I love fantasy football even though it can never love me; not being a person or even Richard Dawkins. I love fantasy football, even though I am not good at it. I have won a league regular season, but never the championship. I do not stink, no Jerry Jones I, but I am no Ted Thompson, more a Bart Starr as GM: a good man out of his depth.
I don’t love Thucydides even though as a soul created in God’s image he might be able to love me. I don’t love his book, even though I have learned and grown as a result of reading it. I am no Victor Davis Hanson, but I can still get lessons from this great, though difficult book.

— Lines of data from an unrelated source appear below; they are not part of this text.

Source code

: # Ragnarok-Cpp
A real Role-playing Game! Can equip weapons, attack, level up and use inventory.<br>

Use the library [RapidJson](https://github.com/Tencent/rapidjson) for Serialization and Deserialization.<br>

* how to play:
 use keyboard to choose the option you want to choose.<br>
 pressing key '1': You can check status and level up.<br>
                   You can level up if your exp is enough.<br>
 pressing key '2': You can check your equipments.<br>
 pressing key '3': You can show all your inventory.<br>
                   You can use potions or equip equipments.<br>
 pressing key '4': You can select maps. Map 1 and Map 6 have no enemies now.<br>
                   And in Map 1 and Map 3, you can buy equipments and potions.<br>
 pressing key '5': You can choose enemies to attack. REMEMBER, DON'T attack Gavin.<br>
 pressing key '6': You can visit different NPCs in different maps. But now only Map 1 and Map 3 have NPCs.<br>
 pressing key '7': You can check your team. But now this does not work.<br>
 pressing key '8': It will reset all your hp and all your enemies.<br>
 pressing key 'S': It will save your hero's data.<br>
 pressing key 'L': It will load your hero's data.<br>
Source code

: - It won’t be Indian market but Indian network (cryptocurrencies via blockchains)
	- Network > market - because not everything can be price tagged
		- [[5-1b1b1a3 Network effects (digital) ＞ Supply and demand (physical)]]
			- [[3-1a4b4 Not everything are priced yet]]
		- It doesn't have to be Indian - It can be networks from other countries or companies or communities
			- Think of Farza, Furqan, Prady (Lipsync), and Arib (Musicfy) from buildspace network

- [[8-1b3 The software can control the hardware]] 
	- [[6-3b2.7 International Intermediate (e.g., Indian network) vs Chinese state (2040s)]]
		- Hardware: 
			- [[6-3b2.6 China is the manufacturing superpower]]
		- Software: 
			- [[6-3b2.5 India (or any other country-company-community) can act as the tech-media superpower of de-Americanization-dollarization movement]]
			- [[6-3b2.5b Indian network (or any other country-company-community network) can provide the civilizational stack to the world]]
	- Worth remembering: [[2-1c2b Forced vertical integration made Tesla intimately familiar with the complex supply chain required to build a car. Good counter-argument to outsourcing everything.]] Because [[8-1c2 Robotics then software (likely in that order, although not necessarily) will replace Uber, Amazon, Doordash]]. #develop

Fantasy football, like Thucydides’ Peloponnesian War, comes hard to me and has taught me several of the same lessons. As a writer Thucydides is as cruel as picking Aaron Rodgers last year: brilliant in places, but an absent genius for long stretches of time. Still when it comes to the fall of Empires and men Thucydides is a great teacher and his messages have been confirmed in the failure of every one of my fantasy teams.
Experts are often wrong.
Thucydides’ experts keeps expecting the rapid end of Athens, but Athens keeps coming back. In the same way, fantasy football experts tell me that obscure Saints receivers are worth a start. We should listen to experts, but not slavishly obey them, especially when experience shows that we are in a unique situation.
The voice of the people is not the voice of God.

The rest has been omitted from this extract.